For over a year now Market Watch has focused on statistical information. I will continue to provide that sort of information on a regular basis. This month, however, I will step back and take a “big picture” look at the housing market, long term trends, and general advice I would give to prospective homebuyers or sellers.
Anyone who reads or listens to the media knows that everybody likes to talk about housing and most of them think they are “experts”. Sensational headlines appear almost weekly and, in my opinion, are not as important as the size of the print. In other words, one week’s statistical anomaly does not necessarily mean the housing market has changed significantly. Homeownership is not a get rich quick scheme. Homeownership works because there are several significant long term benefits. I believe housing statistics are much more meaningful when viewed on a longer term basis.

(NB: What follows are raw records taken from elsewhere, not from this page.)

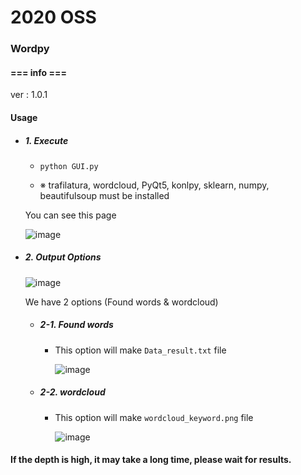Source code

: # 2020 OSS



### Wordpy



#### === info ===

ver : 1.0.1



#### Usage

* ##### 1. Execute

  - `python GUI.py`

  - ※ trafilatura, wordcloud, PyQt5, konlpy, sklearn, numpy, beautifulsoup must be 	installed



  You can see this page

  ![image](https://user-images.githubusercontent.com/61904460/92078104-af7b7f00-edf8-11ea-92af-2ca86f4cc74f.png)



* ##### 2. Output Options

  ![image](https://user-images.githubusercontent.com/61904460/92078546-6f68cc00-edf9-11ea-818c-4f3702fb6db4.png)

  We have 2 options (Found words & wordcloud)
  

  - ##### 	2-1. Found words

    + This option will make `Data_result.txt` file

      ![image](https://user-images.githubusercontent.com/61904460/92078126-b86c5080-edf8-11ea-9621-1de2061bc8a2.png)

   - ##### 	2-2. wordcloud
   
      + This option will make `wordcloud_keyword.png` file
  
        ![image](https://user-images.githubusercontent.com/61904460/92078145-befac800-edf8-11ea-8c94-daab2bff1249.png)

#### If the depth is high, it may take a long time, please wait for results.
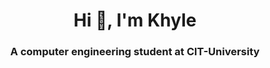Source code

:<h1 align="center">Hi 👋, I'm Khyle</h1>
<h3 align="center">A computer engineering student at CIT-University</h3>
<br />
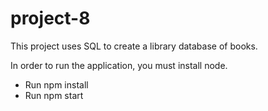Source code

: # project-8

This project uses SQL to create a library database of books. 

In order to run the application, you must install node.
* Run npm install
* Run npm start

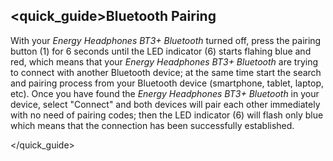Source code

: ## <quick_guide>Bluetooth Pairing

With your *Energy Headphones BT3+ Bluetooth* turned off, press the pairing button (1) for 6 seconds until the LED indicator (6) starts flahing blue and red, which means that your *Energy Headphones BT3+ Bluetooth* are trying to connect with another Bluetooth device; at the same time start the search and pairing process from your Bluetooth device (smartphone, tablet, laptop, etc). Once you have found the *Energy Headphones BT3+ Bluetooth* in your device, select "Connect" and both devices will pair each other immediately with no need of pairing codes; then the LED indicator (6) will flash only blue which means that the connection has been successfully established.

</quick_guide>
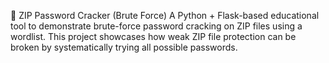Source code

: 🔐 ZIP Password Cracker (Brute Force)
A Python + Flask-based educational tool to demonstrate brute-force password cracking on ZIP files using a wordlist.
This project showcases how weak ZIP file protection can be broken by systematically trying all possible passwords.
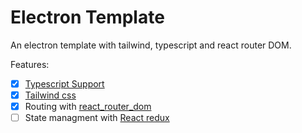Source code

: # Electron Template

An electron template with tailwind, typescript and react router DOM.


Features:
- [x] [Typescript Support](https://www.typescriptlang.org/)
- [x] [Tailwind css](https://tailwindcss.com/) 
- [x] Routing with [react_router_dom](https://reactrouter.com/en/main)
- [ ] State managment with [React redux](https://react-redux.js.org/)
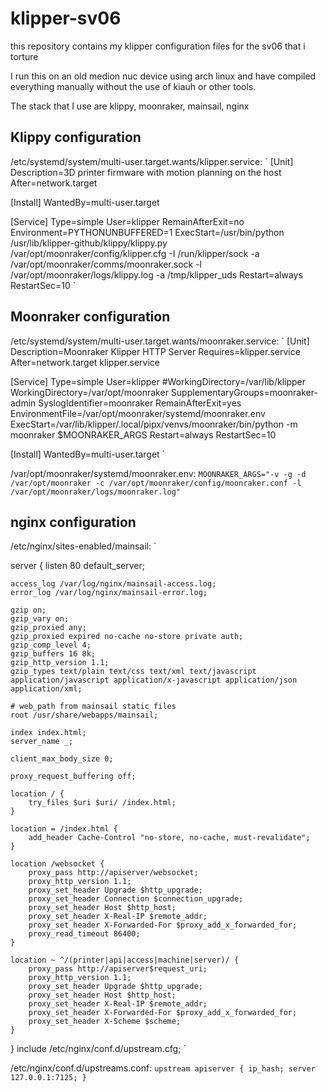 # klipper-sv06
this repository contains my klipper configuration files for the sv06 that i torture

I run this on an old medion nuc device using arch linux and have compiled everything manually without the use of kiauh or other tools. 

The stack that I use are klippy, moonraker, mainsail, nginx

## Klippy configuration
/etc/systemd/system/multi-user.target.wants/klipper.service:
`
[Unit]
Description=3D printer firmware with motion planning on the host
After=network.target

[Install]
WantedBy=multi-user.target

[Service]
Type=simple
User=klipper
RemainAfterExit=no
Environment=PYTHONUNBUFFERED=1
ExecStart=/usr/bin/python /usr/lib/klipper-github/klippy/klippy.py /var/opt/moonraker/config/klipper.cfg -I /run/klipper/sock -a /var/opt/moonraker/comms/moonraker.sock -l /var/opt/moonraker/logs/klippy.log -a /tmp/klipper_uds
Restart=always
RestartSec=10
`
## Moonraker configuration
/etc/systemd/system/multi-user.target.wants/moonraker.service:
`
[Unit]
Description=Moonraker Klipper HTTP Server
Requires=klipper.service
After=network.target klipper.service

[Service]
Type=simple
User=klipper
#WorkingDirectory=/var/lib/klipper
WorkingDirectory=/var/opt/moonraker
SupplementaryGroups=moonraker-admin
SyslogIdentifier=moonraker
RemainAfterExit=yes
EnvironmentFile=/var/opt/moonraker/systemd/moonraker.env
ExecStart=/var/lib/klipper/.local/pipx/venvs/moonraker/bin/python -m moonraker $MOONRAKER_ARGS
Restart=always
RestartSec=10

[Install]
WantedBy=multi-user.target
`

/var/opt/moonraker/systemd/moonraker.env:
`
MOONRAKER_ARGS="-v -g -d /var/opt/moonraker -c /var/opt/moonraker/config/moonraker.conf -l /var/opt/moonraker/logs/moonraker.log"
`

## nginx configuration 
/etc/nginx/sites-enabled/mainsail:
`

server {
    listen 80 default_server;

    access_log /var/log/nginx/mainsail-access.log;
    error_log /var/log/nginx/mainsail-error.log;

    gzip on;
    gzip_vary on;
    gzip_proxied any;
    gzip_proxied expired no-cache no-store private auth;
    gzip_comp_level 4;
    gzip_buffers 16 8k;
    gzip_http_version 1.1;
    gzip_types text/plain text/css text/xml text/javascript application/javascript application/x-javascript application/json application/xml;

    # web_path from mainsail static files
    root /usr/share/webapps/mainsail;

    index index.html;
    server_name _;

    client_max_body_size 0;

    proxy_request_buffering off;

    location / {
        try_files $uri $uri/ /index.html;
    }

    location = /index.html {
        add_header Cache-Control "no-store, no-cache, must-revalidate";
    }

    location /websocket {
        proxy_pass http://apiserver/websocket;
        proxy_http_version 1.1;
        proxy_set_header Upgrade $http_upgrade;
        proxy_set_header Connection $connection_upgrade;
        proxy_set_header Host $http_host;
        proxy_set_header X-Real-IP $remote_addr;
        proxy_set_header X-Forwarded-For $proxy_add_x_forwarded_for;
        proxy_read_timeout 86400;
    }

    location ~ ^/(printer|api|access|machine|server)/ {
        proxy_pass http://apiserver$request_uri;
        proxy_http_version 1.1;
        proxy_set_header Upgrade $http_upgrade;
        proxy_set_header Host $http_host;
        proxy_set_header X-Real-IP $remote_addr;
        proxy_set_header X-Forwarded-For $proxy_add_x_forwarded_for;
        proxy_set_header X-Scheme $scheme;
    }

}
include /etc/nginx/conf.d/upstream.cfg;
`

/etc/nginx/conf.d/upstreams.conf:
`
upstream apiserver {
    ip_hash;
    server 127.0.0.1:7125;
}
`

Residential housing has been one of the pillars of the American economy for decades, accounting for about 17% of our economy. Clearly the housing market is not as strong as it was 3-4 years ago. It is also true that there are more homes on the market today than has historically been the case. Part of the problem was caused by investors treating residential real estate as a short term investment. In addition, there are some existing lending and related securities issues that have hurt the housing market.
All of those things being said, there are several overriding positive aspects of the housing industry that have not changed. First, housing has long been a hedge against inflation and has historically grown fairly steadily in value. Second, taking out a mortgage to buy a home essentially serves as a “savings account”. Paying down a loan is, in many ways, the same as saving money. Third, housing has significant tax advantages based on the deductibility of both mortgage interest and real estate taxes. Finally, there are several reasons that housing’s current problems will lessen. Over the past several years household formation has decreased while population has increased. This trend is impossible to sustain. Currently, America’s population increases by one million annually. Even with this consistent growth there are 2.5 million fewer homeowners that there were in 2004. When our economy improves, our unemployment rate declines, and foreclosures lessen there will be a significant resurgence in home buying. When compared to renters, homeowners make more money, are better educated, are healthier, pay more taxes, and donate more to charities.
The American dream of homeownership has not decreased. The current rate of homeownership in the U.S. is 66.9%. Even in today’s market 77% of American’s believe now is a good time to buy a home. Homeownership has historically, and will continue to be a sound long term investment. Buyers who sit on the sideline today will have missed a golden opportunity.